Streaming music from iTunes
Streaming a little Winger from iTunes
iTune Top Movies
As with music and TV shows, you can view trailers from top iTunes movies.
Theatrical trailers - 300
300 Theatrical trailer
This is the theatrical trailer for 300.
Playing content from the Apple TV hard drive
So far, I had only streamed content to the Apple TV–either from the Internet or an iTunes library. To test the Apple TV’s syncing ability, we purchased a movie and TV show from iTunes and synced them to the Apple TV. Syncing copied the content to the Apple TV’s 40 GB hard drive and allowed us to watch the material even when the synced iTunes library was not running.
Battlestar Galactica intro screen
We purchased a Battlestar Galactica episode for $1.99 from iTunes.
Battlestar Galactica playing from the Apple TV - Title screen
The Apple TV’s content controls are similar to those of a DVD player. You can pause, fast forward, rewind, stop, and even skip between chapters. Unfortunately, the TV show and movie we tested did not provide a main menu or the ability to select a specific scene selection. I was very disappointed to not find these features.

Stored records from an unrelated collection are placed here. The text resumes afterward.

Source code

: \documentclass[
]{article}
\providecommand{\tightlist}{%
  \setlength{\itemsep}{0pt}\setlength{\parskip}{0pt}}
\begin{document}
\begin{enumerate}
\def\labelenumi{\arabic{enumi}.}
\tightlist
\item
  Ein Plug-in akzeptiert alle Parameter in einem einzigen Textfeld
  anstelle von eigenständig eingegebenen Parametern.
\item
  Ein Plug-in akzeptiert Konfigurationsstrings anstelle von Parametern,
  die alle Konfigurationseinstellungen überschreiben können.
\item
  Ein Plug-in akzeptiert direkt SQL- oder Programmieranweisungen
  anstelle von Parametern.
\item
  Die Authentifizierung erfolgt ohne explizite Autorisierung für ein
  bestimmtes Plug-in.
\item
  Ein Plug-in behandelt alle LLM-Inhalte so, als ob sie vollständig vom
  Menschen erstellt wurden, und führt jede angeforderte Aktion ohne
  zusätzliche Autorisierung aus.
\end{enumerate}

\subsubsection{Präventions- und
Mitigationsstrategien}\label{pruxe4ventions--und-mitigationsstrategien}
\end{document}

Battlestar Galactica playing from the Apple TV - Introduction
I really hate black bars and was frustrated to see them during this show. I was also slightly surprised. The Apple TV is designed for widescreen HD TVs and you would think the content would take advantage of that design.
I assume Battlestar Galactica is not filmed in widescreen and thus the bars are required.
Star Trek VIII: First Contact intro screen
We also purchased Star Trek VIII: First Contact from iTunes to test the Apple TV’s ability to play movies. At $14.99, this decade-old title is way over priced. You can buy the two-disc DVD collectors edition, released in 2005, for $10.99 from Amazon.
Is it just me or does anyone else think something is wrong here? I can pay $10.99 for two DVDs that include loads of special features, offer a DVD quality image, provide an interactive menu, and are completely portable. Or, I can pay $14.99 for just the movie, which according to Apple’s Web site plays at “near DVD-quality”. Sure, I have to wait a few days to get the DVD from Amazon, and I may have to pay shipping, but those are minor inconveniences.
Star Trek VIII: First Contact playing from the Apple TV
Not only was I disappointed by our test movie’s price, but the Apple TV’s image quality was much worse than other CNET editors and I expected. This image is being displayed at 1080i. We tested the movie at 720p and 480i, but 1080i seemed to produce the best picture.
Given that the Apple TV requires an enhanced definition or high-definition TV, we were somewhat confused by the movie’s poor quality, until we looked at the file size. A standard, single layer DVD is usually around 4.4 GB, including menus and special features. Our downloaded copy of Star Trek VIII: First Contact was only 1.19 GB–about 1/4 the size of a normal DVD. Perhaps Apple is trying to conserve iTunes bandwidth, but the image quality on the movie we tested was not worth the $14.99 price.
Stopping and restarting playback
Main menu - Settings
You can access the Settings menu from the Apple TV’s main screen.
Main menu - Podcasts
Main menu - Photos
The Apple TV can display your favorite photo library, but you can only sync the photos, not stream them. This is a very annoying limitation.
Slideshow settings - Transitions
Screen Saver settings
Using the Settings menu, you can customize the Apple TV’s screen saver.
Apple TV screen saver
The Apple TV’s default screen saver setting uses stock photos that float across the screen.
Legal - License and Disclaimer
Just in case you wanted a little light reading, you can access the Apple TV’s software license agreement through the Settings menu.
Reset Apple TV settings
If you really screw up the settings on your Apple TV, you can quickly return the unit to the default settings. Those who want that totally factory-fresh feel can even perform a full factory restore.